Chico Pombo, (enquanto mastigava): Afinal, esses bardamerdas
nem um pintelho da Fonte do Monte vão arrancar!
Tia
Bernarda: Sempre
não a vão destruir?
Chico
Pombo, (com cara de bravo): Ai do
filho-da-puta que o tentasse sequer! Atão eu não os tinha avisado um
aviso?
Tia
Bernarda: Tinhas
o quê?
Chico
Pombo:
Tinha-os avisado que podiam construir a estrada, mas ai deles se fizessem mal à
Fonte do Monte, que iam ver o bom e o bonito. Depois que se fossem queixar à
puta que os há de parir!
Tino: E a
estrada vai ficar assim?
Chico
Pombo: As
obras da estrada vão arrancar outra vez.
Tia
Bernarda:
Vamos ficar com as duas coisas?
Chico
Pombo: Ora
pois!
Inácio: Como
raio vão eles fazer isso?
Chico
Pombo: A
estrada vai desviar por um desvio.
Tino, (preocupado que a estrada já não passe junto das suas bouças): Um
desvio? Um desvio por onde?
Chico
Pombo: Em
vez de passar junto da Fonte do Monte, vai à volta do monte do ermitão.

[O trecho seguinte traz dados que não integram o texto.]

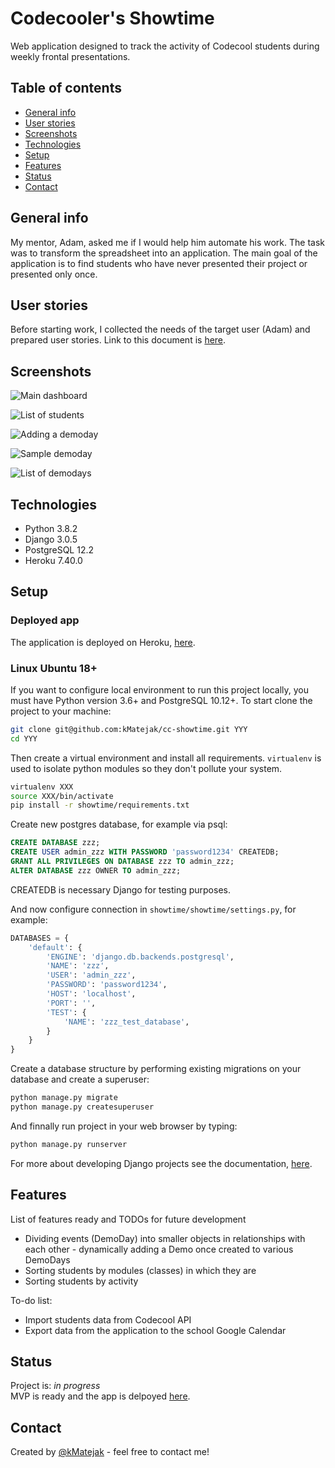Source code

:# **C**ode**c**ooler's Showtime  
Web application designed to track the activity of Codecool students during weekly frontal presentations.  
  
## Table of contents  
* [General info](#general-info)  
* [User stories](#user-stories)  
* [Screenshots](#screenshots)  
* [Technologies](#technologies)  
* [Setup](#setup)  
* [Features](#features)  
* [Status](#status)  
* [Contact](#contact)  
  
## General info  
My mentor, Adam, asked me if I would help him automate his work. The task was to transform the spreadsheet into an application. The main goal of the application is to find students who have never presented their project or presented only once.  
  
## User stories  
Before starting work, I collected the needs of the target user (Adam) and prepared user stories. Link to this document is [here](documentation/user-stories-1-0-0.md).  
  
## Screenshots  
![Main dashboard](showtime/static/README/001_main_dashb.png)  

![List of students](showtime/static/README/002_student_list.png)  

![Adding a demoday](showtime/static/README/003_demoday_calendar.png)  

![Sample demoday](showtime/static/README/004_nasa_did_take.png)  

![List of demodays](showtime/static/README/005_demoday_list.png)  
  
## Technologies  
* Python 3.8.2  
* Django 3.0.5  
* PostgreSQL 12.2  
* Heroku 7.40.0  
  
## Setup  
### Deployed app  
The application is deployed on Heroku, [here](https://ccshowtime.herokuapp.com/).  
  
### Linux Ubuntu 18+  
If you want to configure local environment to run this project locally, you must have Python version 3.6+ and PostgreSQL 10.12+. To start clone the project to your machine:  
```bash
git clone git@github.com:kMatejak/cc-showtime.git YYY
cd YYY
```  
Then create a virtual environment and install all requirements. `virtualenv` is used to isolate python modules so they don't pollute your system.  
```bash
virtualenv XXX
source XXX/bin/activate
pip install -r showtime/requirements.txt
```  
Create new postgres database, for example via psql:  
```sql
CREATE DATABASE zzz;
CREATE USER admin_zzz WITH PASSWORD 'password1234' CREATEDB;
GRANT ALL PRIVILEGES ON DATABASE zzz TO admin_zzz; 
ALTER DATABASE zzz OWNER TO admin_zzz;
```
CREATEDB is necessary Django for testing purposes.  
  
And now configure connection in `showtime/showtime/settings.py`, for example:  
```python
DATABASES = {
    'default': {
        'ENGINE': 'django.db.backends.postgresql',
        'NAME': 'zzz',
        'USER': 'admin_zzz',
        'PASSWORD': 'password1234',
        'HOST': 'localhost',
        'PORT': '',
        'TEST': {
            'NAME': 'zzz_test_database',
        }
    }
}
```
Create a database structure by performing existing migrations on your database and create a superuser:
```bash
python manage.py migrate
python manage.py createsuperuser
```  
And finnally run project in your web browser by typing:
```bash
python manage.py runserver
```  

For more about developing Django projects see the documentation, [here](https://docs.djangoproject.com/en/stable/). 
  
## Features  
List of features ready and TODOs for future development  
* Dividing events (DemoDay) into smaller objects in relationships with each other - dynamically adding a Demo once created to various DemoDays  
* Sorting students by modules (classes) in which they are  
* Sorting students by activity  
  
To-do list:  
* Import students data from Codecool API  
* Export data from the application to the school Google Calendar  
  
## Status  
Project is: _in progress_  
MVP is ready and the app is delpoyed [here](https://ccshowtime.herokuapp.com/).  
    
## Contact  
Created by [@kMatejak](https://www.linkedin.com/in/matejak/) - feel free to contact me!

Tino: À volta do monte? Mas
assim vai ficar mais longa. E mais cara!
Inácio: Mais
cara para ti. Parece que as bouças do teu sogro vão continuar a servir apenas
para nascer lá mato p’ró gado fazer estrume!
Tino, (lamentando-se): E
tudo por culpa duns calhaus!
Tia Bernarda: Mas
quais calhaus? A Fonte do Monte é o ex-líbris de Arribas do Monte. E se já
agora aparece aí gente de cascos-de-rolha para a ver, quando a estrada ficar
pronta é que isto vai parecer uma romaria.
Zé
Bisca: Até
excursões vamos ver em Arribas do Monte.
Manel Manco: Mas
só nós, povo desta aldeia, temos a regalia de lá beber todos os dias.
Chico Pombo:
Esses bardamerdas querem lá beber água da Fonte do Monte!
Baltazar
e Aristeu, (estupefactos e atentos à conversa).
Tia
Bernarda: Então
que vêm eles cá fazer?
Chico Pombo: Eles
vêm ver a fonte.
Tia
Bernarda: E não
bebem água?
Chico Pombo: Nem
uma gota. Nem lhe tocam sequer!
Manel
Manco: Nem
molham as partes doentes na água milagrosa?
Chico Pombo: Será
que vossemecês estão todos mouquinhos? Quantas vezes já disse que esses
cagalhões com pernas só vêm olhar para a fonte?
Tia
Bernarda: Olhar
para a fonte! Não há dúvidas que ela, sobretudo agora, merece ser
contemplada. Mas é estranho que, pelo menos com este calor, não bebam a sua
água?
Chico
Pombo, (a troçar os turistas): Eles
bebem água que trazem em garrafinhas!
Tia
Bernarda: Vêm
visitar a fonte e trazem água com eles?
Isso
é a mesma coisa que ir à Madeira e levar bananas!
Zé
Bisca: Ou
ir ao deserto e levar areia!
Chico
Pombo: Ora
pois. É como ir ao deserto e levar bananas!
Tia
Bernarda, (suspirando): Valha-nos
Santa Engrácia!
Chico
Pombo: Na
água da Fonte do Monte é que não molham a focinheira. Ficam só ali, pasmados,
como um boi a olhar para um palácio.
Aristeu:
Pasmados
com quê? Uma fonte admira-se pela água que brota, ou não é?
Chico Pombo: Eles
chegam com aquelas caras de meter nojo, tiram fotografias e depois lá vão
armados em gente fina p'ró quinto-caralho-mais-velho de onde vieram.
Baltazar: Que
raio de gente estranha! Afinal de contas, a verdadeira beleza da Fonte do Monte
nunca esteve escondida.
Manel Manco: A
beleza da Fonte do Monte nunca esteve escondida? Será que o s’Baltazar já não
se recorda que aquilo mais parecia a toca duma raposa? Pois agora temos a
escadaria, os pátios, os muros, aqueles picos de pedra com molduras...
Baltazar: Mas
nada disso é mais belo e rico do que a sua água cristalina e milagrosa. É pela
água que brota que a Fonte do Monte tem tanto valor.
Tia
Bernarda, (estranhando): No
entanto, até estes dias, ninguém de fora da nossa aldeia lhe deu importância. E
vem agora esta gente lá das bandas onde Judas perdeu as botas para a verem e
não provam o melhor que ela tem!
Chico
Pombo, (com o chapéu no peito a olhar para as alturas):
Tristes tempos em que vivemos. Dá-se mais valor a uma fonte pela beleza que
ostenta, do que pela água que ela brota!